Same end cords and minibeeners (which need to be replaced with smaller ones) from the Sexy Thang installation, stretched down to the D-ring and up to the lacing forms, a rudimentary end cage. Then, what the heck, keep adding stuff Mikey, an overbag webbing strap from D-ring to carry handle.

PB270021 by Mike McCrea, on Flickr

I still have the second of the Northwater Double-Ds available, for a strap pulling in the opposite direction, and a couple of unoccupied mini D-rings. Easy enough to strap down/lace in some gear with the stem float bags in place.

PB270024 by Mike McCrea, on Flickr

Knowing that, for our home river or other nearby non-highway speed trips, I prefer inflating and installing the float bags in before leaving home for a quick escape at the launch, I might as well do a final weigh-in with them in place. Bell speced at 44lbs with wood gunwales, a hair under 45lbs as a vinyl gunwaled un-outfitted canoe. Fully outfitted, with spray covers studs & rivets, strap yoke and float bags, mini D-rings, lacing straps left in place, hanging balanced under the shop scale. . . . .

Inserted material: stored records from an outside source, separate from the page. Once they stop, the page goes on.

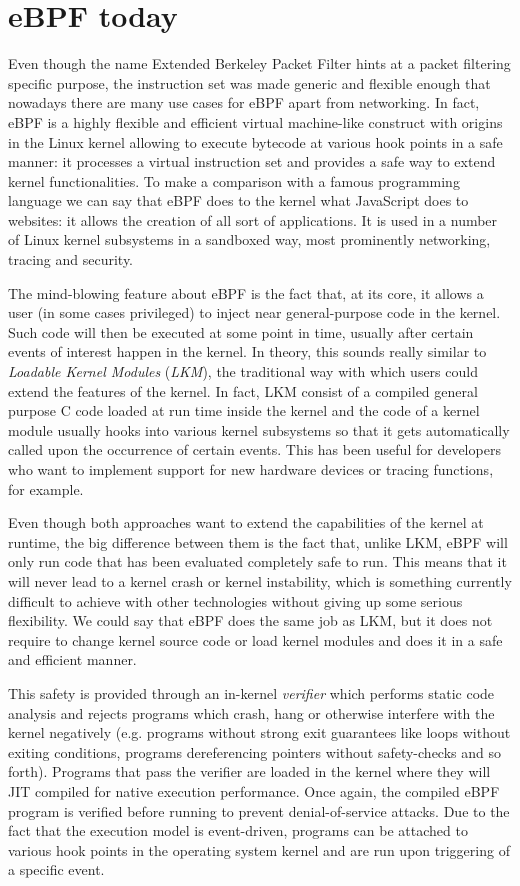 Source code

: \section{eBPF today}

Even though the name Extended Berkeley Packet Filter hints at a packet filtering specific purpose, the instruction set was made generic and flexible enough that nowadays there are many use cases for eBPF apart from networking. 
In fact, eBPF is a highly flexible and efficient virtual machine-like construct with origins in the Linux kernel allowing to execute bytecode at various hook points in a safe manner: it processes a virtual instruction set and provides a safe way to extend kernel functionalities.
To make a comparison with a famous programming language we can say that eBPF does to the kernel what JavaScript does to websites: it allows the creation of all sort of applications.
It is used in a number of Linux kernel subsystems in a sandboxed way, most prominently networking, tracing and security.

The mind-blowing feature about eBPF is the fact that, at its core, it allows a user (in some cases privileged) to inject near general-purpose code in the kernel. 
Such code will then be executed at some point in time, usually after certain events of interest happen in the kernel. 
In theory, this sounds really similar to \textit{Loadable Kernel Modules} (\textit{LKM}), the traditional way with which users could extend the features of the kernel.
In fact, LKM consist of a compiled general purpose C code loaded at run time inside the kernel and the code of a kernel module usually hooks into various kernel subsystems so that it gets automatically called upon the occurrence of certain events.
This has been useful for developers who want to implement support for new hardware devices or tracing functions, for example.

Even though both approaches want to extend the capabilities of the kernel at runtime, the big difference between them is the fact that, unlike LKM, eBPF will only run code that has been evaluated completely safe to run.
This means that it will never lead to a kernel crash or kernel instability, which is something currently difficult to achieve with other technologies without giving up some serious flexibility. 
We could say that eBPF does the same job as LKM, but it does not require to change kernel source code or load kernel modules and does it in a safe and efficient manner.

This safety is provided through an in-kernel \textit{verifier} which performs static code analysis and rejects programs which crash, hang or otherwise interfere with the kernel negatively (e.g. programs without strong exit guarantees like loops without exiting conditions, programs dereferencing pointers without safety-checks and so forth).
Programs that pass the verifier are loaded in the kernel where they will JIT compiled for native execution performance.
Once again, the compiled eBPF program is verified before running to prevent denial-of-service attacks.
Due to the fact that the execution model is event-driven, programs can be attached to various hook points in the operating system kernel and are run upon triggering of a specific event.

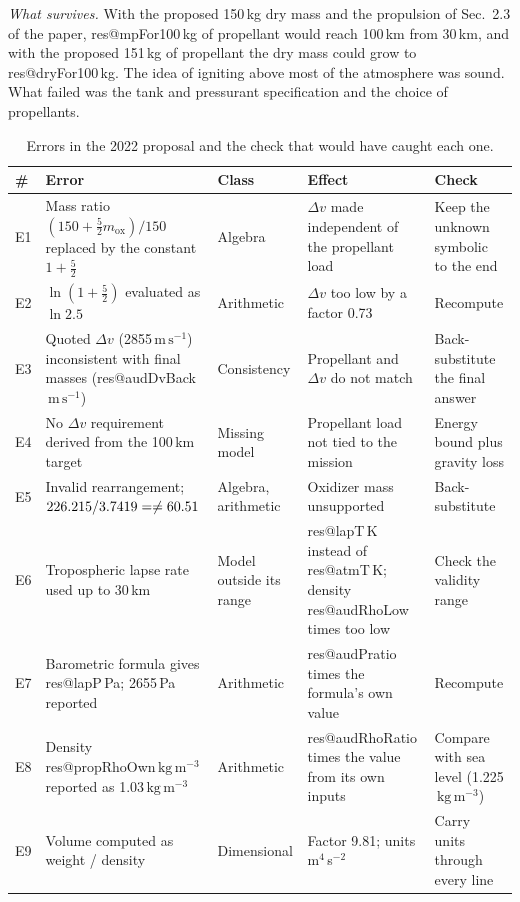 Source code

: \documentclass[11pt,a4paper]{article}
\makeatletter
\newcommand{\R}[1]{\csname res@#1\endcsname}
\newcommand{\ms}{\,\mathrm{m\,s^{-1}}}
\newcommand{\kgm}{\,\mathrm{kg\,m^{-3}}}
\makeatother
\begin{document}
\emph{What survives.} With the proposed 150\,kg dry mass and the propulsion of Sec.~2.3 of the paper, \R{mpFor100}\,kg of propellant would reach 100\,km from 30\,km, and with the proposed 151\,kg of propellant the dry mass could grow to \R{dryFor100}\,kg. The idea of igniting above most of the atmosphere was sound. What failed was the tank and pressurant specification and the choice of propellants.

\begin{table}[p]
\centering
\caption{Errors in the 2022 proposal and the check that would have caught each one.}
\label{tab:audit}
\footnotesize
\begin{tabular}{@{}l>{\raggedright\arraybackslash}p{5.0cm}>{\raggedright\arraybackslash}p{2.0cm}>{\raggedright\arraybackslash}p{3.6cm}>{\raggedright\arraybackslash}p{3.2cm}@{}}
\toprule
\# & Error & Class & Effect & Check \\
\midrule
E1 & Mass ratio $(150+\tfrac52 m_{\mathrm{ox}})/150$ replaced by the constant $1+\tfrac52$ & Algebra & $\Delta v$ made independent of the propellant load & Keep the unknown symbolic to the end \\
E2 & $\ln(1+\tfrac52)$ evaluated as $\ln 2.5$ & Arithmetic & $\Delta v$ too low by a factor 0.73 & Recompute \\
E3 & Quoted $\Delta v$ (2855$\ms$) inconsistent with final masses (\R{audDvBack}$\ms$) & Consistency & Propellant and $\Delta v$ do not match & Back-substitute the final answer \\
E4 & No $\Delta v$ requirement derived from the 100\,km target & Missing model & Propellant load not tied to the mission & Energy bound plus gravity loss \\
E5 & Invalid rearrangement; $226.215/3.7419=\R{audDiv}\neq 60.51$ & Algebra, arithmetic & Oxidizer mass unsupported & Back-substitute \\
E6 & Tropospheric lapse rate used up to 30\,km & Model outside its range & \R{lapT}\,K instead of \R{atmT}\,K; density \R{audRhoLow} times too low & Check the validity range \\
E7 & Barometric formula gives \R{lapP}\,Pa; 2655\,Pa reported & Arithmetic & \R{audPratio} times the formula's own value & Recompute \\
E8 & Density \R{propRhoOwn}$\kgm$ reported as 1.03$\kgm$ & Arithmetic & \R{audRhoRatio} times the value from its own inputs & Compare with sea level (1.225$\kgm$) \\
E9 & Volume computed as weight / density & Dimensional & Factor 9.81; units m$^4$\,s$^{-2}$ & Carry units through every line \\

\end{tabular}
\end{table}
\end{document}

PB270028 by Mike McCrea, on Flickr

. . . . . .48lbs, 4oz

Yippie, I kept it under 50lbs fully outfitted and fully equipped.
 
From late friend Brian’s gear collection I have an immaculate, never used Voyager-brand floatation bag. I knew at a glance it would not have fit his skinny Wenonah Voyager. Too wide, it doesn’t fit very well in the Yellowstone Solo either. A mutual friend of Brian does paddle a WW canoe; I’ll give him the bag as a memento of their friendship.

PB220001 by Mike McCrea, on Flickr

The NRS 3-D end floats I installed in Sexy Thang do fit agreeably in the YS, and I had positioned the Northwater D-rings for those bags. I can use the webbing loops on the carry handles and other tricks, but needed a few more lacing points on each side, and by using the mini-D’s to back up the riveted studs I didn’t need to drill any new holes.

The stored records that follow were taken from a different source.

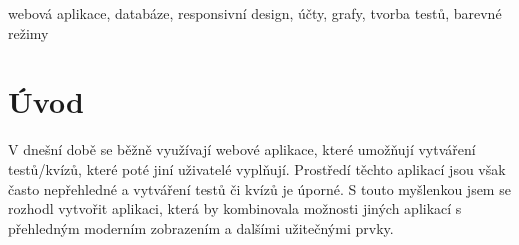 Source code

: \documentclass[12pt, a4paper,
openright
]{report}
\begin{document}
	\vspace{18pt}
	
	
	\noindent webová aplikace, databáze, responsivní design, účty, grafy, tvorba testů, barevné režimy
	
	\vspace{18pt}


	
	\clearpage %

	
	\tableofcontents %

	\setcounter{page}{1} %

	\chapter*{Úvod}
	\label{intro}
V dnešní době se běžně využívají webové aplikace, které umožňují vytváření testů/kvízů, které poté jiní uživatelé vyplňují. Prostředí těchto aplikací jsou však často nepřehledné a vytváření testů či kvízů je úporné. S touto myšlenkou jsem se rozhodl vytvořit aplikaci, která by kombinovala možnosti jiných aplikací s přehledným moderním zobrazením a dalšími užitečnými prvky.
\end{document}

PB220002 by Mike McCrea, on Flickr

The NRS bags have a webbing loop near the stem tips, which is a boon for float installation and security. A length of paracord from that webbing loop, up and out through the deck cap drain holes, wrapped a couple times around the carry handle and hitched, so the tip of the float bag is held far forward in the stem.

PB260016 by Mike McCrea, on Flickr

Blindly poking paracord at that drain hole, up in the wee-est tip of the stem is an exercise in floppy fumble fingered frustration. Fortunately there is a tool specifically made for that purpose. On-sale from the fabulous McCrea Workshop & Testing Lab, The Long Pokeythingie. Only $14.95, order yours today and we’ll double the offer.

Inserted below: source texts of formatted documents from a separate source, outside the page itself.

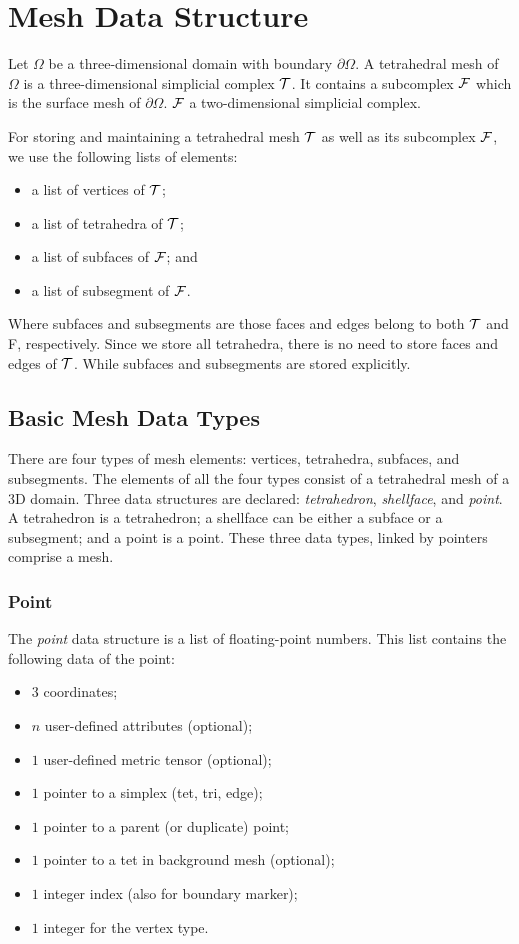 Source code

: \chapter{Mesh Data Structure}
\label{chap:meshds}

Let $\Omega$ be a three-dimensional domain with boundary $\partial\Omega$. A tetrahedral mesh of $\Omega$ is a three-dimensional simplicial complex ${\cal T}$. It contains a subcomplex ${\cal F}$ which is the surface mesh of $\partial\Omega$. ${\cal F}$ a two-dimensional simplicial complex.

For storing and maintaining a tetrahedral mesh ${\cal T}$ as well as its subcomplex ${\cal F}$, we use the following lists of elements:
\begin{itemize}
\item a list of vertices of ${\cal T}$;
\item a list of tetrahedra of ${\cal T}$;
\item a list of subfaces of ${\cal F}$; and
\item a list of subsegment of ${\cal F}$.
\end{itemize}
Where subfaces and subsegments are those faces and edges belong to both ${\cal T}$ and {\cal F}, respectively. Since we store all tetrahedra, there is no need to store faces and edges of ${\cal T}$. While subfaces and subsegments are stored explicitly. 

\section{Basic Mesh Data Types}

There are four types of mesh elements: vertices, tetrahedra, subfaces, and subsegments. The elements of all the four types consist of a tetrahedral mesh of a 3D domain.  Three data structures are declared:  {\it tetrahedron}, {\it shellface}, and {\it point}. A tetrahedron is a tetrahedron;  a shellface can be either a subface or a subsegment;  and a point is a point. These three data types, linked by pointers comprise a mesh.

\subsection{Point}

The {\it point} data structure is a list of floating-point numbers. This list contains the following data of the point:
\begin{itemize}
\item $3$ coordinates;
\item $n$ user-defined attributes (optional);
\item $1$ user-defined metric tensor (optional);
\item $1$ pointer to a simplex (tet, tri, edge); 
\item $1$ pointer to a parent (or duplicate) point;
\item $1$ pointer to a tet in background mesh (optional);
\item $1$ integer index (also for boundary marker);
\item $1$ integer for the vertex type.
\end{itemize}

PB260019 by Mike McCrea, on Flickr

Piece of coat hanger wire, make a loop on one end small enough to pass out through the drain hole, run a length of the cord through the loop, poke away ‘til the wire finds the hole, pull the wire out and the line comes with it.

Float bag ends secured far in the stems I did some lacing. Since I had the wide, easy to lace through mini D-rings I used some thicker cord, softly woven no-stretch poly tarp line that came with some tarp. Black tarp line? I think not.

Same end cords and minibeeners (which need to be replaced with smaller ones) from the Sexy Thang installation, stretched down to the D-ring and up to the lacing forms, a rudimentary end cage. Then, what the heck, keep adding stuff Mikey, an overbag webbing strap from D-ring to carry handle.

PB270021 by Mike McCrea, on Flickr

I still have the second of the Northwater Double-Ds available, for a strap pulling in the opposite direction, and a couple of unoccupied mini D-rings. Easy enough to strap down/lace in some gear with the stem float bags in place.

PB270024 by Mike McCrea, on Flickr

Knowing that, for our home river or other nearby non-highway speed trips, I prefer inflating and installing the float bags in before leaving home for a quick escape at the launch, I might as well do a final weigh-in with them in place. Bell speced at 44lbs with wood gunwales, a hair under 45lbs as a vinyl gunwaled un-outfitted canoe. Fully outfitted, with spray covers studs & rivets, strap yoke and float bags, mini D-rings, lacing straps left in place, hanging balanced under the shop scale. . . . .

PB270028 by Mike McCrea, on Flickr

. . . . . .48lbs, 4oz

Yippie, I kept it under 50lbs fully outfitted and fully equipped.
Beautiful my friend! Wish I could paddle it right now.